Records contained in a dataset
-------

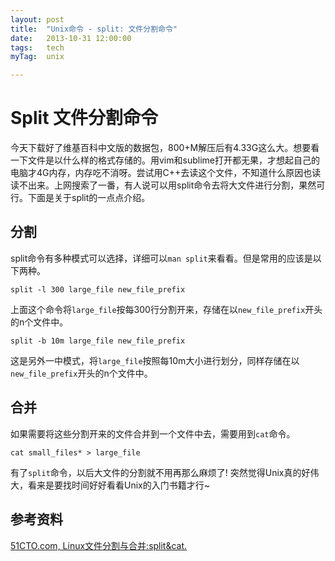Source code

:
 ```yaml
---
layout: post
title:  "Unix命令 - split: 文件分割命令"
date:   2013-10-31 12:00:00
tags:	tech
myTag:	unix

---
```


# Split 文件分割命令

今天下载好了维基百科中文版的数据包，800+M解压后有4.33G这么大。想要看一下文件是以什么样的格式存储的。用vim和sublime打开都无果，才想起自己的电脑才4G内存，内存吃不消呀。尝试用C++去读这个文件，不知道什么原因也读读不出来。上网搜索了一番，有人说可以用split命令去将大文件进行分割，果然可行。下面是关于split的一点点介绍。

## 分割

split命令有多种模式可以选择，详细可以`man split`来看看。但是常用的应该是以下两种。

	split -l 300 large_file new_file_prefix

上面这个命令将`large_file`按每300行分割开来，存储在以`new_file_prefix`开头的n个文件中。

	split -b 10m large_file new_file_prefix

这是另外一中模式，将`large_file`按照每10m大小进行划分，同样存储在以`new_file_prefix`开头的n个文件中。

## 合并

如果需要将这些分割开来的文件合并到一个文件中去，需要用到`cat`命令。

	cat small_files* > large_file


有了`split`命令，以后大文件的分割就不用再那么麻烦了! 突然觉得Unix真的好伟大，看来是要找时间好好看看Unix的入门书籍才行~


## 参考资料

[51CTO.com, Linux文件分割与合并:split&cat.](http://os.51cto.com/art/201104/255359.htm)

-------

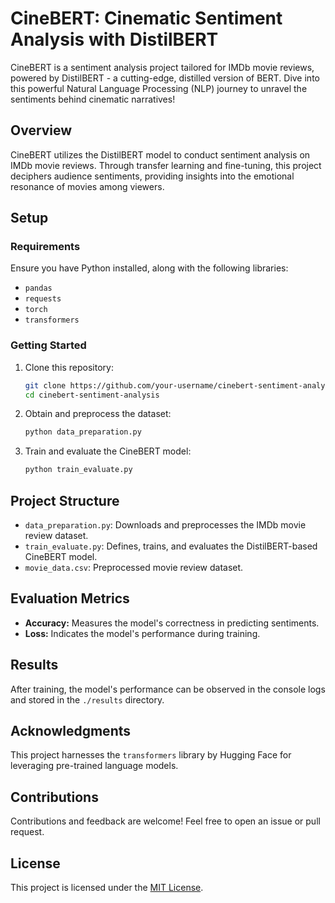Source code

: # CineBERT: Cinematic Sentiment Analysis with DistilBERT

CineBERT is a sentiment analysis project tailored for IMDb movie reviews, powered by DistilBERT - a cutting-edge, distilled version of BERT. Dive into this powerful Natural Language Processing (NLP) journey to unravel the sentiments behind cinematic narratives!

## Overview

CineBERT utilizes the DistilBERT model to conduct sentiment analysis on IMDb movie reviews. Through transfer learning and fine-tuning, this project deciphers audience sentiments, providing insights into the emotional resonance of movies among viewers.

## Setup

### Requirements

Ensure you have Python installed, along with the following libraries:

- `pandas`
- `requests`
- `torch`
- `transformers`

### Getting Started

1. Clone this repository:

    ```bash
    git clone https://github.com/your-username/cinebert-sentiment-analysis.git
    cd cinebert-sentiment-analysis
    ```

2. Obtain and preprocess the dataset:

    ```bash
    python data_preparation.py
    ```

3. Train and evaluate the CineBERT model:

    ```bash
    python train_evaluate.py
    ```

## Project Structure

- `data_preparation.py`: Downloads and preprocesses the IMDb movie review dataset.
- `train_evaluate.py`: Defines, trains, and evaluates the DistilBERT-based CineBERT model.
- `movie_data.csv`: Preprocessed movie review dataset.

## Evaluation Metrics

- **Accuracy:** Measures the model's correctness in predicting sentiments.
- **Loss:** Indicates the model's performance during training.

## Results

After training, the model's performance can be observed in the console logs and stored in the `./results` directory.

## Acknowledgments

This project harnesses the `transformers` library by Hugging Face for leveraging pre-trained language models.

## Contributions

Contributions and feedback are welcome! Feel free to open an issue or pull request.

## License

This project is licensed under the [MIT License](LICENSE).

-------

*Assignment*.
The entries above hold the needed span. Transcribe exactly the lines from the one with "Preprocessed movie review dataset." to the one with "This project is", both included.

*Output for this task*.
- `movie_data.csv`: Preprocessed movie review dataset.

## Evaluation Metrics

- **Accuracy:** Measures the model's correctness in predicting sentiments.
- **Loss:** Indicates the model's performance during training.

## Results

After training, the model's performance can be observed in the console logs and stored in the `./results` directory.

## Acknowledgments

This project harnesses the `transformers` library by Hugging Face for leveraging pre-trained language models.

## Contributions

Contributions and feedback are welcome! Feel free to open an issue or pull request.

## License

This project is licensed under the [MIT License](LICENSE).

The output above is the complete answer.